ENTRIES PROVIDED Start Marker

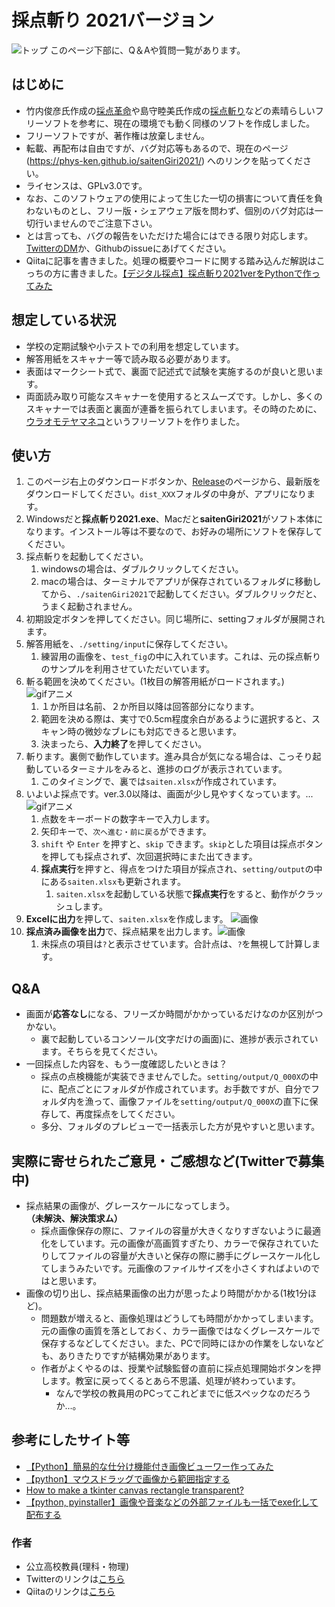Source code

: # 採点斬り 2021バージョン
![トップ](./appfigs/top.png)
このページ下部に、Q＆Aや質問一覧があります。

## はじめに
* 竹内俊彦氏作成の[採点革命](http://www.nurs.or.jp/~lionfan/freesoft_45.html)や島守睦美氏作成の[採点斬り](http://www.nurs.or.jp/~lionfan/freesoft_49.html)などの素晴らしいフリーソフトを参考に、現在の環境でも動く同様のソフトを作成しました。
* フリーソフトですが、著作権は放棄しません。
* 転載、再配布は自由ですが、バグ対応等もあるので、現在のページ (https://phys-ken.github.io/saitenGiri2021/) へのリンクを貼ってください。
* ライセンスは、GPLv3.0です。
* なお、このソフトウェアの使用によって生じた一切の損害について責任を負わないものとし、フリー版・シェアウェア版を問わず、個別のバグ対応は一切行いませんのでご注意下さい。
* とは言っても、バグの報告をいただけた場合にはできる限り対応します。[TwitterのDM](https://twitter.com/phys_ken)か、Githubのissueにあげてください。
* Qiitaに記事を書きました。処理の概要やコードに関する踏み込んだ解説はこっちの方に書きました。[【デジタル採点】採点斬り2021verをPythonで作ってみた](https://qiita.com/phys-ken/items/4fac021504d7fe6b98b2)

## 想定している状況
* 学校の定期試験や小テストでの利用を想定しています。
* 解答用紙をスキャナー等で読み取る必要があります。
* 表面はマークシート式で、裏面で記述式で試験を実施するのが良いと思います。
* 両面読み取り可能なスキャナーを使用するとスムーズです。しかし、多くのスキャナーでは表面と裏面が連番を振られてしまいます。その時のために、[ウラオモテヤマネコ](https://phys-ken.github.io/uraomoteYamaneko/)というフリーソフトを作りました。

## 使い方
1. このページ右上のダウンロードボタンか、[Release](https://github.com/phys-ken/saitenGiri2021/releases)のページから、最新版をダウンロードしてください。`dist_XXX`フォルダの中身が、アプリになります。
1. Windowsだと**採点斬り2021.exe**、Macだと**saitenGiri2021**がソフト本体になります。インストール等は不要なので、お好みの場所にソフトを保存してください。
1. 採点斬りを起動してください。
    1. windowsの場合は、ダブルクリックしてください。
    1. macの場合は、ターミナルでアプリが保存されているフォルダに移動してから、`./saitenGiri2021`で起動してください。ダブルクリックだと、うまく起動されません。
1. 初期設定ボタンを押してください。同じ場所に、settingフォルダが展開されます。
1. 解答用紙を、`./setting/input`に保存してください。
    1. 練習用の画像を、`test_fig`の中に入れています。これは、元の採点斬りのサンプルを利用させていただいています。
3. 斬る範囲を決めてください。(1枚目の解答用紙がロードされます。)![gifアニメ](appfigs/1giri.gif)
    1. １か所目は名前、２か所目以降は回答部分になります。
    1. 範囲を決める際は、実寸で0.5cm程度余白があるように選択すると、スキャン時の微妙なブレにも対応できると思います。
    1. 決まったら、**入力終了**を押してください。
4. 斬ります。裏側で動作しています。進み具合が気になる場合は、こっそり起動しているターミナルをみると、進捗のログが表示されています。
    1. このタイミングで、裏では`saiten.xlsx`が作成されています。
5. いよいよ採点です。ver.3.0以降は、画面が少し見やすくなっています。...![gifアニメ](appfigs/2saiten.gif)
    1. 点数をキーボードの数字キーで入力します。
    1. 矢印キーで、`次へ進む・前に戻る`ができます。
    1. `shift` や `Enter` を押すと、`skip` できます。`skip`とした項目は採点ボタンを押しても採点されず、次回選択時にまた出てきます。
    1. **採点実行**を押すと、得点をつけた項目が採点され、`setting/output`の中にある`saiten.xlsx`も更新されます。
        1. `saiten.xlsx`を起動している状態で**採点実行**をすると、動作がクラッシュします。
6. **Excelに出力**を押して、`saiten.xlsx`を作成します。 ![画像](appfigs/3xlsx.png)
7. **採点済み画像を出力**で、採点結果を出力します。![画像](appfigs/4kaitouyousi.jpg)
    1. 未採点の項目は`?`と表示させています。合計点は、`?`を無視して計算します。


## Q&A
* 画面が**応答なし**になる、フリーズか時間がかかっているだけなのか区別がつかない。
  * 裏で起動しているコンソール(文字だけの画面)に、進捗が表示されています。そちらを見てください。
* 一回採点した内容を、もう一度確認したいときは？
  * 採点の点検機能が実装できませんでした。`setting/output/Q_000X`の中に、配点ごとにフォルダが作成されています。お手数ですが、自分でフォルダ内を漁って、画像ファイルを`setting/output/Q_000X`の直下に保存して、再度採点をしてください。
  * 多分、フォルダのプレビューで一括表示した方が見やすいと思います。

## 実際に寄せられたご意見・ご感想など(Twitterで募集中)
* 採点結果の画像が、グレースケールになってしまう。**（未解決、解決策求ム）**
  * 採点画像保存の際に、ファイルの容量が大きくなりすぎないように最適化をしています。元の画像が高画質すぎたり、カラーで保存されていたりしてファイルの容量が大きいと保存の際に勝手にグレースケール化してしまうみたいです。元画像のファイルサイズを小さくすればよいのではと思います。
* 画像の切り出し、採点結果画像の出力が思ったより時間がかかる(1枚1分ほど)。
  * 問題数が増えると、画像処理はどうしても時間がかかってしまいます。元の画像の画質を落としておく、カラー画像ではなくグレースケールで保存するなどしてください。また、PCで同時にほかの作業をしないなども、ありきたりですが結構効果があります。
  * 作者がよくやるのは、授業や試験監督の直前に採点処理開始ボタンを押します。教室に戻ってくるとあら不思議、処理が終わっています。
    * なんで学校の教員用のPCってこれどまでに低スペックなのだろうか...。 


## 参考にしたサイト等
* [【Python】簡易的な仕分け機能付き画像ビューワー作ってみた](https://qiita.com/hisakichi95/items/84b73ba14731bc68608a)
* [【python】マウスドラッグで画像から範囲指定する](https://qiita.com/hisakichi95/items/47f6d37e6f425f29c8a8)
* [How to make a tkinter canvas rectangle transparent?](https://stackoverflow.com/questions/54637795/how-to-make-a-tkinter-canvas-rectangle-transparent/54645103)
* [【python, pyinstaller】画像や音楽などの外部ファイルも一括でexe化して配布する](https://msteacher.hatenablog.jp/entry/2020/06/27/170529)


### 作者
* 公立高校教員(理科・物理)
* Twitterのリンクは[こちら](https://twitter.com/phys_ken)
* Qiitaのリンクは[こちら](https://qiita.com/phys-ken)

ENTRIES PROVIDED End Marker

ASSIGNMENT
Tell how many lines in the data include the string "items". Reply with the number and no other text.

SOLUTION TO THE PROBLEM
3